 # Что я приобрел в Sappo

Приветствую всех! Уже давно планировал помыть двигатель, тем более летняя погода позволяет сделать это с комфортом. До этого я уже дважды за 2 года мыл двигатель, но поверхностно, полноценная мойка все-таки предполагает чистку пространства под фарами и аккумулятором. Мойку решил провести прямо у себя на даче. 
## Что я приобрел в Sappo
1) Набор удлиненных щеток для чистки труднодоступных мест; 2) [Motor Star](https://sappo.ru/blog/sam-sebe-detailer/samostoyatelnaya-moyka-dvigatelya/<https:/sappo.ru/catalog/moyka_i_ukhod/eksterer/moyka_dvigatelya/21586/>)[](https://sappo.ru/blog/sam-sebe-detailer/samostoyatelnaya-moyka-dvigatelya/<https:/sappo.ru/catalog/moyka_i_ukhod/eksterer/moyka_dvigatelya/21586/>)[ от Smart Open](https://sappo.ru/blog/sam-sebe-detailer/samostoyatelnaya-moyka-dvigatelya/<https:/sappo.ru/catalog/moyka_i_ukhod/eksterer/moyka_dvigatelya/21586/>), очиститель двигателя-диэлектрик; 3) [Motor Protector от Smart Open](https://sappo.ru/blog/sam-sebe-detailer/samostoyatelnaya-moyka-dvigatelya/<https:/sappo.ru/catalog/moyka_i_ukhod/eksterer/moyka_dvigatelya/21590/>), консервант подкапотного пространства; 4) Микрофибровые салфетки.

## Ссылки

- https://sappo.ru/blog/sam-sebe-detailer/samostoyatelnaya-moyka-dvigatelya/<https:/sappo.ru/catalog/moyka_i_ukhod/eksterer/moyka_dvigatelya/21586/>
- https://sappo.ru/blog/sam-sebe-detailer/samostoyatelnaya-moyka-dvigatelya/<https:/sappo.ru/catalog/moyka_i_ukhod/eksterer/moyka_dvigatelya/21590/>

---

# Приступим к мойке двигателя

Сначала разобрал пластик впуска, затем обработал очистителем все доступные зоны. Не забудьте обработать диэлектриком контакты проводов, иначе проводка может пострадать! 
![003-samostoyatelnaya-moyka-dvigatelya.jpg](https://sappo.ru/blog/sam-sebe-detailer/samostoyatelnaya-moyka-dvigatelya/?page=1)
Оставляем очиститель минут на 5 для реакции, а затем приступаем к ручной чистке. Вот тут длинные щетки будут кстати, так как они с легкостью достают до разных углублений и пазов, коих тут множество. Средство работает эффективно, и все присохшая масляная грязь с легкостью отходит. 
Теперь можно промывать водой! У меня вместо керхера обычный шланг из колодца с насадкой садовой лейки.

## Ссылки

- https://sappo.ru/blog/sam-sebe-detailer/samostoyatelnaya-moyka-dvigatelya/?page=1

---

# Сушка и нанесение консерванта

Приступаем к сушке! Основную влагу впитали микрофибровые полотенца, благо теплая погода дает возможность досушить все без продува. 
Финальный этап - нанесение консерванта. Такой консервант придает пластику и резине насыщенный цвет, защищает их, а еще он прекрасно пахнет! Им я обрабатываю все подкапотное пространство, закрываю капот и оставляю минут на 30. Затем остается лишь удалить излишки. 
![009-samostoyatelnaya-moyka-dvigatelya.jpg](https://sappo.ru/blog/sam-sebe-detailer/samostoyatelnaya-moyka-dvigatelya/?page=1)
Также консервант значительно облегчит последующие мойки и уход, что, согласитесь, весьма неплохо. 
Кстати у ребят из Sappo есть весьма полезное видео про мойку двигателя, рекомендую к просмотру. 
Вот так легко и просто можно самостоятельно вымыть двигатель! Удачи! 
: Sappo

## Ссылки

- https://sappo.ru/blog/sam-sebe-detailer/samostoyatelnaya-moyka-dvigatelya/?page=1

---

□ □ □ □ □ □ □

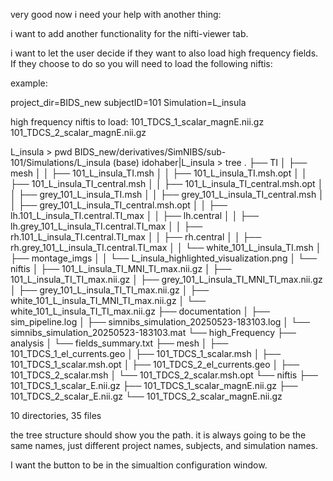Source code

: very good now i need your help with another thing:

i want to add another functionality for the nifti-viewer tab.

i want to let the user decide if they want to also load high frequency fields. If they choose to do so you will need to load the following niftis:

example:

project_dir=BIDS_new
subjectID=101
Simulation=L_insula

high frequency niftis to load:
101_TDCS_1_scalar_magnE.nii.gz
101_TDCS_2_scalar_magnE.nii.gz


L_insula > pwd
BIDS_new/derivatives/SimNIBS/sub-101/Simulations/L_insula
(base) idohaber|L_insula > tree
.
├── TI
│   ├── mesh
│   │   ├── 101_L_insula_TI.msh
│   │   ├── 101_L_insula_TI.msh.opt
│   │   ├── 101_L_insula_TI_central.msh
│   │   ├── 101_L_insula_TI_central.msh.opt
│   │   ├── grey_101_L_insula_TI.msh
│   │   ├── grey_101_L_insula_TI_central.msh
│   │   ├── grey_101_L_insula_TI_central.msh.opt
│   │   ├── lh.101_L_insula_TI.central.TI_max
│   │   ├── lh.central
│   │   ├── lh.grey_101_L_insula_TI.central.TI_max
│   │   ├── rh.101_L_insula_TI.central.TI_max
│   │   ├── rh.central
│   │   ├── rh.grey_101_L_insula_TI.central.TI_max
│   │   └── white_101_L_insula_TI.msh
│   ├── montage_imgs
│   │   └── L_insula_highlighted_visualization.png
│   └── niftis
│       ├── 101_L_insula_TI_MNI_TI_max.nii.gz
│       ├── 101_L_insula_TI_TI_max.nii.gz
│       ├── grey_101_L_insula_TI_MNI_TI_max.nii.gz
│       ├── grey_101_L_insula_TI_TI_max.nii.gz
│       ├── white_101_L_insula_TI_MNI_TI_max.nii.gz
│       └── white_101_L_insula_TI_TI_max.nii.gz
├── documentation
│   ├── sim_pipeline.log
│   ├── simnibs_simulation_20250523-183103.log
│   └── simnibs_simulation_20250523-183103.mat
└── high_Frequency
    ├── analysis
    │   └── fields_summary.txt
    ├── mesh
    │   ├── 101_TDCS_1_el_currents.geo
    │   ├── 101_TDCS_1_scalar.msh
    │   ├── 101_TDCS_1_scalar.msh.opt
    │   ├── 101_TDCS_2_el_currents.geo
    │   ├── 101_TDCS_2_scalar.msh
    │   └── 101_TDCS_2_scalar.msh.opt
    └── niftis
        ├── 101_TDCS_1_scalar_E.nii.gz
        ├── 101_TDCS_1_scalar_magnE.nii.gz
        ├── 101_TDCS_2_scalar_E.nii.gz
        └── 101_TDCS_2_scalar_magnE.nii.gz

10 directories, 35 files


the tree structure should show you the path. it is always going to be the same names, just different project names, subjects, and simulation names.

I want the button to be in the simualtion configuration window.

□ □ □ □ □ □ □

» Task to carry out: Please copy the lines above from the line with "Приступаем к сушке!" up to and including the line with "Кстати у ребят", exactly as written and with nothing else.

» Response:
Приступаем к сушке! Основную влагу впитали микрофибровые полотенца, благо теплая погода дает возможность досушить все без продува. 
Финальный этап - нанесение консерванта. Такой консервант придает пластику и резине насыщенный цвет, защищает их, а еще он прекрасно пахнет! Им я обрабатываю все подкапотное пространство, закрываю капот и оставляю минут на 30. Затем остается лишь удалить излишки. 
![009-samostoyatelnaya-moyka-dvigatelya.jpg](https://sappo.ru/blog/sam-sebe-detailer/samostoyatelnaya-moyka-dvigatelya/?page=1)
Также консервант значительно облегчит последующие мойки и уход, что, согласитесь, весьма неплохо. 
Кстати у ребят из Sappo есть весьма полезное видео про мойку двигателя, рекомендую к просмотру. 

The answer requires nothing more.